Make an exact copy of every entry below, with the pictures left out.

▸ **Data items**:

● ● ● ● ●

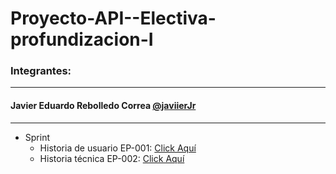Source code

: # Proyecto-API--Electiva-profundizacion-I

### Integrantes:
___
#### Javier Eduardo Rebolledo Correa [@javiierJr](https://github.com/javiierJr "@javiierJr")
---
* Sprint
  * Historia de usuario EP-001: [Click Aquí](https://www.canva.com/design/DAFLnHP76e0/u-krA58mkJ6CnLtZvRmIPw/view?utm_content=DAFLnHP76e0&utm_campaign=designshare&utm_medium=link2&utm_source=sharebutton)
  * Historia técnica EP-002: [Click Aquí](https://www.canva.com/design/DAFLnXP5MHI/ggPwruzkvJtcS2o405D64Q/view?utm_content=DAFLnXP5MHI&utm_campaign=designshare&utm_medium=link2&utm_source=sharebutton)

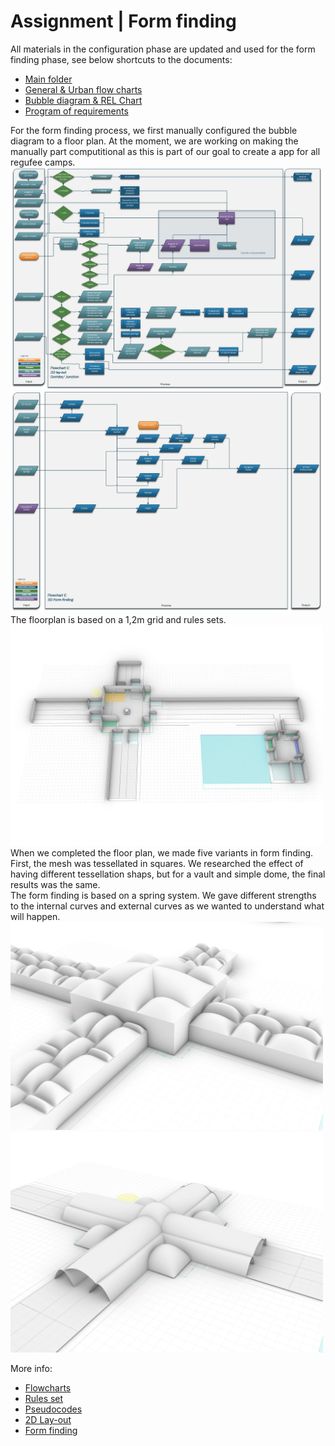 # Assignment | Form finding

All materials in the configuration phase are updated and used for the form finding phase, see below shortcuts to the documents:
* [Main folder](https://gitlab.com/zaatari-bazaar/zaatari-bazaar/tree/master/A1%20Configuring)
* [General & Urban flow charts](https://gitlab.com/zaatari-bazaar/zaatari-bazaar/blob/master/A1%20Configuring/1_Flow%20charts/README.md)
* [Bubble diagram & REL Chart](https://gitlab.com/zaatari-bazaar/zaatari-bazaar/blob/master/A1%20Configuring/2_Bubble%20Diagram&REL/README.md)
* [Program of requirements](https://gitlab.com/zaatari-bazaar/zaatari-bazaar/blob/master/A1%20Configuring/3_Program%20of%20Requirement/README.md)

For the form finding process, we first manually configured the bubble diagram to a floor plan. At the moment, we are working on making the manually part computitional as this is part of our goal to create a app for all regufee camps. 
<br>
<img src="C_2DLay-out_flowchart.jpg"  width="500" height="auto"> <img src="E_Form_finding_flowchart.jpg"  width="500" height="auto">
<br>
The floorplan is based on a 1,2m grid and rules sets. 
<br>
<img src="BazaarConfig_3D_Scenario_1.jpg"  width="500" height="auto"> 
<br>
When we completed the floor plan, we made five variants in form finding. First, the mesh was tessellated in squares. We researched the effect of having different tessellation shaps, but for a vault and simple dome, the final results was the same. 
<br> The form finding is based on a spring system. We gave different strengths to the internal curves and external curves as we wanted to understand what will happen.
<br>
<img src="Variant_4_Growth_different_size_shops.jpg"  width="500" height="auto"> 
<img src="Variant_5_FullVault02.jpg"  width="500" height="auto"> 

More info:

* [Flowcharts](https://gitlab.com/zaatari-bazaar/zaatari-bazaar/blob/master/A2%20Forming/0_Flowcharts/README.md)
* [Rules set](https://gitlab.com/zaatari-bazaar/zaatari-bazaar/blob/master/A2%20Forming/1A_Rules%20and%20decisions/Scenario%20decision%20making/README.md)
* [Pseudocodes](https://gitlab.com/zaatari-bazaar/zaatari-bazaar/blob/master/A2%20Forming/1_Pseudocodes/README.md)
* [2D Lay-out](https://gitlab.com/zaatari-bazaar/zaatari-bazaar/blob/master/A2%20Forming/2_2D%20Lay-out/README.md)
* [Form finding](https://gitlab.com/zaatari-bazaar/zaatari-bazaar/blob/master/A2%20Forming/3_Form%20finding/README.md)




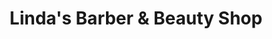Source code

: ---
title: "Linda's Barber & Beauty Shop"
url: /altavista/lindas-barber-and-beauty-shop/
shop: beauty
---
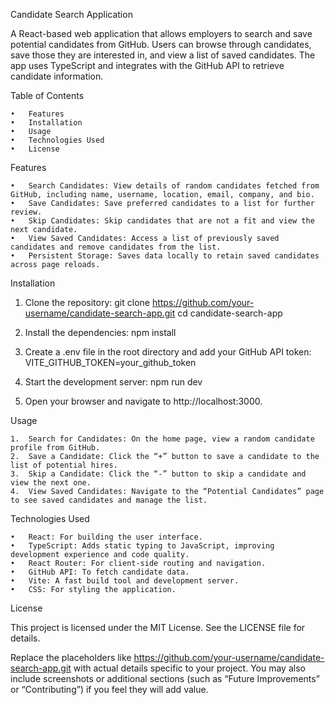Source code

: Candidate Search Application

A React-based web application that allows employers to search and save potential candidates from GitHub. Users can browse through candidates, save those they are interested in, and view a list of saved candidates. The app uses TypeScript and integrates with the GitHub API to retrieve candidate information.

Table of Contents

	•	Features
	•	Installation
	•	Usage
	•	Technologies Used
	•	License

Features

	•	Search Candidates: View details of random candidates fetched from GitHub, including name, username, location, email, company, and bio.
	•	Save Candidates: Save preferred candidates to a list for further review.
	•	Skip Candidates: Skip candidates that are not a fit and view the next candidate.
	•	View Saved Candidates: Access a list of previously saved candidates and remove candidates from the list.
	•	Persistent Storage: Saves data locally to retain saved candidates across page reloads.

Installation

  1. Clone the repository:
    git clone https://github.com/your-username/candidate-search-app.git
    cd candidate-search-app

  2. Install the dependencies:
    npm install

  3. Create a .env file in the root directory and add your GitHub API token:
    VITE_GITHUB_TOKEN=your_github_token
  
  4. Start the development server:
    npm run dev

  5.	Open your browser and navigate to http://localhost:3000.  

Usage

	1.	Search for Candidates: On the home page, view a random candidate profile from GitHub.
	2.	Save a Candidate: Click the “+” button to save a candidate to the list of potential hires.
	3.	Skip a Candidate: Click the “-” button to skip a candidate and view the next one.
	4.	View Saved Candidates: Navigate to the “Potential Candidates” page to see saved candidates and manage the list.

Technologies Used

	•	React: For building the user interface.
	•	TypeScript: Adds static typing to JavaScript, improving development experience and code quality.
	•	React Router: For client-side routing and navigation.
	•	GitHub API: To fetch candidate data.
	•	Vite: A fast build tool and development server.
	•	CSS: For styling the application.

License

This project is licensed under the MIT License. See the LICENSE file for details.

Replace the placeholders like https://github.com/your-username/candidate-search-app.git with actual details specific to your project. You may also include screenshots or additional sections (such as “Future Improvements” or “Contributing”) if you feel they will add value.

● ● ● ● ●

▸ **Solution to the exercise**:
Source code

: # Proyecto-API--Electiva-profundizacion-I

### Integrantes:
___
#### Javier Eduardo Rebolledo Correa [@javiierJr](https://github.com/javiierJr "@javiierJr")
---
* Sprint
  * Historia de usuario EP-001: [Click Aquí](https://www.canva.com/design/DAFLnHP76e0/u-krA58mkJ6CnLtZvRmIPw/view?utm_content=DAFLnHP76e0&utm_campaign=designshare&utm_medium=link2&utm_source=sharebutton)
  * Historia técnica EP-002: [Click Aquí](https://www.canva.com/design/DAFLnXP5MHI/ggPwruzkvJtcS2o405D64Q/view?utm_content=DAFLnXP5MHI&utm_campaign=designshare&utm_medium=link2&utm_source=sharebutton)

 # Assignment | Form finding

All materials in the configuration phase are updated and used for the form finding phase, see below shortcuts to the documents:
* [Main folder](https://gitlab.com/zaatari-bazaar/zaatari-bazaar/tree/master/A1%20Configuring)
* [General & Urban flow charts](https://gitlab.com/zaatari-bazaar/zaatari-bazaar/blob/master/A1%20Configuring/1_Flow%20charts/README.md)
* [Bubble diagram & REL Chart](https://gitlab.com/zaatari-bazaar/zaatari-bazaar/blob/master/A1%20Configuring/2_Bubble%20Diagram&REL/README.md)
* [Program of requirements](https://gitlab.com/zaatari-bazaar/zaatari-bazaar/blob/master/A1%20Configuring/3_Program%20of%20Requirement/README.md)

For the form finding process, we first manually configured the bubble diagram to a floor plan. At the moment, we are working on making the manually part computitional as this is part of our goal to create a app for all regufee camps. 
<br>
<img src="C_2DLay-out_flowchart.jpg"  width="500" height="auto"> <img src="E_Form_finding_flowchart.jpg"  width="500" height="auto">
<br>
The floorplan is based on a 1,2m grid and rules sets. 
<br>
<img src="BazaarConfig_3D_Scenario_1.jpg"  width="500" height="auto"> 
<br>
When we completed the floor plan, we made five variants in form finding. First, the mesh was tessellated in squares. We researched the effect of having different tessellation shaps, but for a vault and simple dome, the final results was the same. 
<br> The form finding is based on a spring system. We gave different strengths to the internal curves and external curves as we wanted to understand what will happen.
<br>
<img src="Variant_4_Growth_different_size_shops.jpg"  width="500" height="auto"> 
<img src="Variant_5_FullVault02.jpg"  width="500" height="auto"> 

More info:

* [Flowcharts](https://gitlab.com/zaatari-bazaar/zaatari-bazaar/blob/master/A2%20Forming/0_Flowcharts/README.md)
* [Rules set](https://gitlab.com/zaatari-bazaar/zaatari-bazaar/blob/master/A2%20Forming/1A_Rules%20and%20decisions/Scenario%20decision%20making/README.md)
* [Pseudocodes](https://gitlab.com/zaatari-bazaar/zaatari-bazaar/blob/master/A2%20Forming/1_Pseudocodes/README.md)
* [2D Lay-out](https://gitlab.com/zaatari-bazaar/zaatari-bazaar/blob/master/A2%20Forming/2_2D%20Lay-out/README.md)
* [Form finding](https://gitlab.com/zaatari-bazaar/zaatari-bazaar/blob/master/A2%20Forming/3_Form%20finding/README.md)




Source code

: ---
title: "Linda's Barber & Beauty Shop"
url: /altavista/lindas-barber-and-beauty-shop/
shop: beauty
---
Source code

: Candidate Search Application

A React-based web application that allows employers to search and save potential candidates from GitHub. Users can browse through candidates, save those they are interested in, and view a list of saved candidates. The app uses TypeScript and integrates with the GitHub API to retrieve candidate information.

Table of Contents

	•	Features
	•	Installation
	•	Usage
	•	Technologies Used
	•	License

Features

	•	Search Candidates: View details of random candidates fetched from GitHub, including name, username, location, email, company, and bio.
	•	Save Candidates: Save preferred candidates to a list for further review.
	•	Skip Candidates: Skip candidates that are not a fit and view the next candidate.
	•	View Saved Candidates: Access a list of previously saved candidates and remove candidates from the list.
	•	Persistent Storage: Saves data locally to retain saved candidates across page reloads.

Installation

  1. Clone the repository:
    git clone https://github.com/your-username/candidate-search-app.git
    cd candidate-search-app

  2. Install the dependencies:
    npm install

  3. Create a .env file in the root directory and add your GitHub API token:
    VITE_GITHUB_TOKEN=your_github_token
  
  4. Start the development server:
    npm run dev

  5.	Open your browser and navigate to http://localhost:3000.  

Usage

	1.	Search for Candidates: On the home page, view a random candidate profile from GitHub.
	2.	Save a Candidate: Click the “+” button to save a candidate to the list of potential hires.
	3.	Skip a Candidate: Click the “-” button to skip a candidate and view the next one.
	4.	View Saved Candidates: Navigate to the “Potential Candidates” page to see saved candidates and manage the list.

Technologies Used

	•	React: For building the user interface.
	•	TypeScript: Adds static typing to JavaScript, improving development experience and code quality.
	•	React Router: For client-side routing and navigation.
	•	GitHub API: To fetch candidate data.
	•	Vite: A fast build tool and development server.
	•	CSS: For styling the application.

License

This project is licensed under the MIT License. See the LICENSE file for details.

Replace the placeholders like https://github.com/your-username/candidate-search-app.git with actual details specific to your project. You may also include screenshots or additional sections (such as “Future Improvements” or “Contributing”) if you feel they will add value.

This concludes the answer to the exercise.